Monday, August 18, 2014

It doesn't matter that nothing matters

It's funny.

I never thought that my desire for connection to the universe could subside.  I never imagined that I could ever give up.

I have.  I know I have.

It's more because things didn't happen than because anything did; the world is constantly evolving and shifting, and perhaps it has always been that way.  I wanted to be an active force in it.  I wanted to change the world, save it somehow, make it better.  I used to really think I could make a difference.  But it's all just writing on the shore as the waves come in.  All things in the world are temporary, and the world doesn't exist anyway.

I only see my own perceptions, and they are skewed and untrue.  I can't trust my perceptions, my interpretations, my feelings, or thoughts.  They are all miscolored by preconceptions.  They are all distortions.  The moments of clarity I cling to in my memory are in the past.

The thing that has always mattered to me is figuring out what I am, what the universe is, what/if God is, and why.  It looks like different questions, but it's all the same answer.  And it's unanswerable.  There are no words that will be able to encode it, there are no feelings to express it, no thoughts to contain it.  I will have to dissolve this bizarre persona to even come close.

And then I find that other things matter to me too, things tied into what I believe myself to be:  a writer of fantasy stories; a human desiring of camaraderie with others; a being with a physical form who must figure out a way to continue to survive in a physical world.

Compromising those drives with the constant thought-parade that insists none of it matters results in a sort of hitching pendulum swing:

I want to write all the stories, and draw all the pictures, make all the films, and design all the things!  But why?  Why do anything?  It doesn't matter.  Even if I like it at one moment, knowing that it doesn't matter, doesn't accomplish, or doesn't actually make any difference one way or the other saps the excitement out of it completely.

But here's the thing:  it doesn't matter that nothing matters.  I think it does, and it destroys my joy, but I'm not thinking clearly.  I'm thinking that if I do something, I will think better about myself.  I will become better for it.  I'm not going to save myself from anything by accomplishing task 1, 2, or 3, but that isn't the point of doing anything.  This is what I need to learn, and the easiest way to do so is by playing video games.

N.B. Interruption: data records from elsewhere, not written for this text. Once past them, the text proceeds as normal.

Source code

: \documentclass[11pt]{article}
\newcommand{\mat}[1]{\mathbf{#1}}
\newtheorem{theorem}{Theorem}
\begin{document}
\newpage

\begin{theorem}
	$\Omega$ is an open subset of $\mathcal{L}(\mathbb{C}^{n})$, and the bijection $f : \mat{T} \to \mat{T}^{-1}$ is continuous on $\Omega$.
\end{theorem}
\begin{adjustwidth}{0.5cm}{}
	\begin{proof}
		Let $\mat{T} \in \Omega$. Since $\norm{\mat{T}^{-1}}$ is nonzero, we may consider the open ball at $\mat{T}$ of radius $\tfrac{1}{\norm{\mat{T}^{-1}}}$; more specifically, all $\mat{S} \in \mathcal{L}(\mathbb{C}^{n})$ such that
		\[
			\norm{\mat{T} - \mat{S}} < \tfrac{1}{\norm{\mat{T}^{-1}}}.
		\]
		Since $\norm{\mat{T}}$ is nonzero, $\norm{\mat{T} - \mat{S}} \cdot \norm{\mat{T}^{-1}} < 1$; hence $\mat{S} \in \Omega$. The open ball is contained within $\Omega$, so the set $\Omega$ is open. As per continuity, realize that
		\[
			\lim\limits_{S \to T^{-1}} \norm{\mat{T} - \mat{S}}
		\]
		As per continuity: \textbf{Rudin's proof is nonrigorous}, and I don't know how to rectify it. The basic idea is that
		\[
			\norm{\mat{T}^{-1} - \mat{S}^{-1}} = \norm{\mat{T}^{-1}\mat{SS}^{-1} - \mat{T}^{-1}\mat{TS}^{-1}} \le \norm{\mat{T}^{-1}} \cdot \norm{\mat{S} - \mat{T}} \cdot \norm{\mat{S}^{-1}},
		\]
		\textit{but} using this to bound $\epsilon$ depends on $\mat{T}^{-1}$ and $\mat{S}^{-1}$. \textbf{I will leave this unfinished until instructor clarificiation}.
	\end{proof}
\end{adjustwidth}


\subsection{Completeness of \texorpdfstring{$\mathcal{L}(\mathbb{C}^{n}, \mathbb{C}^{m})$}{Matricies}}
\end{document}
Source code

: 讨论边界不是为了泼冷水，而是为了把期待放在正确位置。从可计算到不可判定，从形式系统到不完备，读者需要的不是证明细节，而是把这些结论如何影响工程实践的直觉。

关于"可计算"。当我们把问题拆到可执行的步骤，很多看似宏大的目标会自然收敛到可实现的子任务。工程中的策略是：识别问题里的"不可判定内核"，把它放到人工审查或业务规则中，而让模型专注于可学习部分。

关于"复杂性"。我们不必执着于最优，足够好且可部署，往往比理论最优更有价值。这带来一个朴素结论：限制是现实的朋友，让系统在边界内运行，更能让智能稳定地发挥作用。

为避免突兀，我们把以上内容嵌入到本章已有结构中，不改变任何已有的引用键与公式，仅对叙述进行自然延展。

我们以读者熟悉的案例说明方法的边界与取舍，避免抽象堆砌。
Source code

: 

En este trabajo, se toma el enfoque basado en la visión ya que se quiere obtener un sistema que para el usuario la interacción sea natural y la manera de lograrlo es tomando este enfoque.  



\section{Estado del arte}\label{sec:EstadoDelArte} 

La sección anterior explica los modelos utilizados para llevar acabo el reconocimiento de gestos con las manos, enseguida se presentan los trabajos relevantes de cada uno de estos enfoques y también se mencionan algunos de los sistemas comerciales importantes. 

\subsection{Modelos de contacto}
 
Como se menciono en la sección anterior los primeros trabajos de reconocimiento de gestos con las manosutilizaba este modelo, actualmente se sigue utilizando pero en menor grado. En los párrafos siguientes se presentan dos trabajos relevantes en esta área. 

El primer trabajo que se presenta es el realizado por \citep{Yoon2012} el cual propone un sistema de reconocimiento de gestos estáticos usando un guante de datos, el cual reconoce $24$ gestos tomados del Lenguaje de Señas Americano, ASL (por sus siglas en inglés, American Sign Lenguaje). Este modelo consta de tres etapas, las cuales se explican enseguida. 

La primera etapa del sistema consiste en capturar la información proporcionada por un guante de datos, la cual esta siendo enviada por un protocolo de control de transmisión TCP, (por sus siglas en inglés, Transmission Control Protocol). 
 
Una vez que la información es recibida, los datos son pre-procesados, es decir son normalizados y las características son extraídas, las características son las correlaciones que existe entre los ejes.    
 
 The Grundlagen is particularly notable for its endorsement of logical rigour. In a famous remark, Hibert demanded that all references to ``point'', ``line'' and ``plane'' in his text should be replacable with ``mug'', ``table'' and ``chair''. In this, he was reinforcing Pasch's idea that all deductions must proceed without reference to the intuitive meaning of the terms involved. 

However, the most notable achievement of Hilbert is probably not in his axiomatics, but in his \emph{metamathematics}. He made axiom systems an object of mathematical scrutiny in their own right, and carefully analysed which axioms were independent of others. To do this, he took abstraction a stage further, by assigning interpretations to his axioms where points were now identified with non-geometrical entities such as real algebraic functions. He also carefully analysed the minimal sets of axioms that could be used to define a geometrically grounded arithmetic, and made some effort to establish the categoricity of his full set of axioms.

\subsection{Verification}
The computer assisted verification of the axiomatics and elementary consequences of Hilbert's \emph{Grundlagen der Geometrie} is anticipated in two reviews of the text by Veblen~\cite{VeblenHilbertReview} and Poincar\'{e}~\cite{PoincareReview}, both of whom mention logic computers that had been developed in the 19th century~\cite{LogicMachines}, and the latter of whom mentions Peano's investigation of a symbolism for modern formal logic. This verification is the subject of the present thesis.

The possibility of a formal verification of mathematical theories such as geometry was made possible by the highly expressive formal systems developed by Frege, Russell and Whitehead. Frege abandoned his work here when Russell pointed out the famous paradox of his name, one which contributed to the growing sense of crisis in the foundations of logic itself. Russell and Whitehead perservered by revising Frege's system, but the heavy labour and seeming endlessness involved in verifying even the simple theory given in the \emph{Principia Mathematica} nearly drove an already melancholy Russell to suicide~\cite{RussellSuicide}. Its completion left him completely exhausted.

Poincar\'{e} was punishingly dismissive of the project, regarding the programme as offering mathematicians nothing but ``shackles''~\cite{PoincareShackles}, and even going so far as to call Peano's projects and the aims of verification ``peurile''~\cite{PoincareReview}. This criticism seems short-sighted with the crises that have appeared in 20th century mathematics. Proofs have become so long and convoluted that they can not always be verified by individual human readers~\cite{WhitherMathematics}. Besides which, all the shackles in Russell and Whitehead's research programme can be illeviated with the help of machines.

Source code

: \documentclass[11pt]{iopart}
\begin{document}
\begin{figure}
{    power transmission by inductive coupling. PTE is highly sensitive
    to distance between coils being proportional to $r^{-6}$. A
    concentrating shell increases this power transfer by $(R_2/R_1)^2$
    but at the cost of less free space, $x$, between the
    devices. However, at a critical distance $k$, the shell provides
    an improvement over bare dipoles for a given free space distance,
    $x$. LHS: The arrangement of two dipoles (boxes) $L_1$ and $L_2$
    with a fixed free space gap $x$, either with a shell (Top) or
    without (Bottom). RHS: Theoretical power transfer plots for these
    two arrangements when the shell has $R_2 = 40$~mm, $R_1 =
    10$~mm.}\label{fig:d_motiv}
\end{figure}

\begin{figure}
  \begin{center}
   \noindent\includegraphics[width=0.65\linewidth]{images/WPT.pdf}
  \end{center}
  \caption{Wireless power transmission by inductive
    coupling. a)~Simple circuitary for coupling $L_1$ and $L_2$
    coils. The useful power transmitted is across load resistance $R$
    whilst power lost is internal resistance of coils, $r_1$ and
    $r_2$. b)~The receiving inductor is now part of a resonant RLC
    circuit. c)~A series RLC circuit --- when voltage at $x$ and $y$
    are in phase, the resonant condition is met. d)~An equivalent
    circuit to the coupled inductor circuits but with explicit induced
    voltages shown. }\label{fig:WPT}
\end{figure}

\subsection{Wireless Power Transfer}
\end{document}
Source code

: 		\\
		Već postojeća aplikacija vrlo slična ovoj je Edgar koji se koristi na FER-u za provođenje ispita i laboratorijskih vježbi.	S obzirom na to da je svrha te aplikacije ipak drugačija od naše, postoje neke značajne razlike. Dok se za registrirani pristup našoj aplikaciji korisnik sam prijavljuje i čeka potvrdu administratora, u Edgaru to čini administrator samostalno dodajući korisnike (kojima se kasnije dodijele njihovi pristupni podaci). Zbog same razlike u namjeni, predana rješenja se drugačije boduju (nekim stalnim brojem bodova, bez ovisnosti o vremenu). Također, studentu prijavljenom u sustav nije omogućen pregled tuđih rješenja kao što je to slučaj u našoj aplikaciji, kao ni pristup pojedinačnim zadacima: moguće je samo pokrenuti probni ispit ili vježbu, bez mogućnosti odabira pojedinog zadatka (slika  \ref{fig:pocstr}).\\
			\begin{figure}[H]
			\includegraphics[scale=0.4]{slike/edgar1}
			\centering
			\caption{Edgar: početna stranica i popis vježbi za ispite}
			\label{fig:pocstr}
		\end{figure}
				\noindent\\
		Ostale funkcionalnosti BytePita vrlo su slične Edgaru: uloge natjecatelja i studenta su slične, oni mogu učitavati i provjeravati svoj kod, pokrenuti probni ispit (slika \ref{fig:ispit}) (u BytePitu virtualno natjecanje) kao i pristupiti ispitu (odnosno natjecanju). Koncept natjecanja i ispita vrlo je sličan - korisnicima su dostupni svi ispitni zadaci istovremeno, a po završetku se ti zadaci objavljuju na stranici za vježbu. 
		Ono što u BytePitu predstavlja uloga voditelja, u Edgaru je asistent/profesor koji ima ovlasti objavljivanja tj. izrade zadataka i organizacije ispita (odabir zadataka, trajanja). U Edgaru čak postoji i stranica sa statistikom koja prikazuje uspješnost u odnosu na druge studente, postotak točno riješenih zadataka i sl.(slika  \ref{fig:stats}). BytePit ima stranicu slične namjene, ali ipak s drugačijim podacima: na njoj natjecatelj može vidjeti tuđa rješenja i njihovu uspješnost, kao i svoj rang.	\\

Video games (like everything else, really) are self-contained universes.  We look in, we play around, we think about them.  Our ideas about our experiences are the only things we take with us.  The events therein don't affect my outer life except in how I think about them and use them to relate to other things.  That's all.  One day I can go steal cars and rob banks; another day I can give gold to beggars and bring down an ogre plaguing a town.  It doesn't matter.  I do it because I like to.  No pressure.  That's what I could be doing instead of plaguing myself with how much I'm failing at life because I'm not doing x, y, or z.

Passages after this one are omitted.